Other evidence supporting the hypothesis that China is becoming drier includes recent data on rainfall in eastern China which indicates that rainfall is declining. A third corroboration comes from data on river discharge, which also indicates a decline. Data also indicate that the amount and length of the plum rains have decreased, by 22% and 37% respectively from the 1900s averages to the 1980s averages. Lake levels are falling too, and the amount of desertified land is increasing by 1,560 square kilometers per year.

Drier conditions in China is only part of the larger pattern which seems to follow the global warming scenario. Other parts of this pattern include the fact that there is increased rainfall in the tropics and less rainfall at mid-latitudes and in the subtropics, indicating an intensification of the Hadley circulation. Regarding the transition zone between the arid and moist areas, paleoclimatic data indicates that this zone shifts southward during cooling periods and northward during warming periods. Such climatic changes related to the pattern of the monsoon can be used as historical analogs for climate warming.

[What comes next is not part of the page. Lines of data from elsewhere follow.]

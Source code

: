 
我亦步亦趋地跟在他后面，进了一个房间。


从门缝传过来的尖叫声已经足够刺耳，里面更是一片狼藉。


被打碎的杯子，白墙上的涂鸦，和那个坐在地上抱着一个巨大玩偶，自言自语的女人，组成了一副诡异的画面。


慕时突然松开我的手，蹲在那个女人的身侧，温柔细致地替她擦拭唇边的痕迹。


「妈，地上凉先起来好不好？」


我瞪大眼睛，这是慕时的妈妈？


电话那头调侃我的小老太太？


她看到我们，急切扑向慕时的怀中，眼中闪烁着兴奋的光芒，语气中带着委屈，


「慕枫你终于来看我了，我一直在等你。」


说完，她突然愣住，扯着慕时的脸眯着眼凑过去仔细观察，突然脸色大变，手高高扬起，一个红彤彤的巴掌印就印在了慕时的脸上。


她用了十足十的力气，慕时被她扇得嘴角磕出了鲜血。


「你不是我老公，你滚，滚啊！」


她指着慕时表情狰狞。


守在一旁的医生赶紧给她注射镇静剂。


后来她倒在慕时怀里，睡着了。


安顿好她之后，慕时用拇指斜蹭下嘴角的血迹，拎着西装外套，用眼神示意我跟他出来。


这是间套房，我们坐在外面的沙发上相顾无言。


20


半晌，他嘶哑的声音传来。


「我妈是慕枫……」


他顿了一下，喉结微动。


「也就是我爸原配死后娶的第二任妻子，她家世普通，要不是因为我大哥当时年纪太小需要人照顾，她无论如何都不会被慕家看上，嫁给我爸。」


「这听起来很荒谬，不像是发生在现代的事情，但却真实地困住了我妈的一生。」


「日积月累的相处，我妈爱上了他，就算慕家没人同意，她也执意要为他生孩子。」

Uncertainties for making assessments of the impacts of climate change are quite large. GCM outputs used for regional predictions are presently at a low level of confidence. For example, analysis of several GCMs simulated climatology of precipitation in China reveals similar results, matching the curve of precipitation decrease from the east coast to inland, and the general pattern of becoming drier in winter and wetter in summer. But comparing observations with GCM simulations of precipitation patterns, the spatial distribution of the rainfall pattern is quite different.

GCMs can not even simulate regional climatology, so how can we use their output to deal with regional agricultural questions? There is a need to improve cloud physics, boundary conditions and other elements of the models before we can begin to trust their regional predictions. GCMs are ineffective at simulating regional climate for a number of other reasons. Their resolution is too coarse and they cannot account for ecosystem effects well (that is why their spatial results are so poor). In response, high resolution regional models are being developed and may have more accurate results because they include mesoscale topography and land cover patterns, and vegetation/atmosphere interactions, which are particularly important in monsoon areas in which evapotranspiration and biogeochemical cycles are key.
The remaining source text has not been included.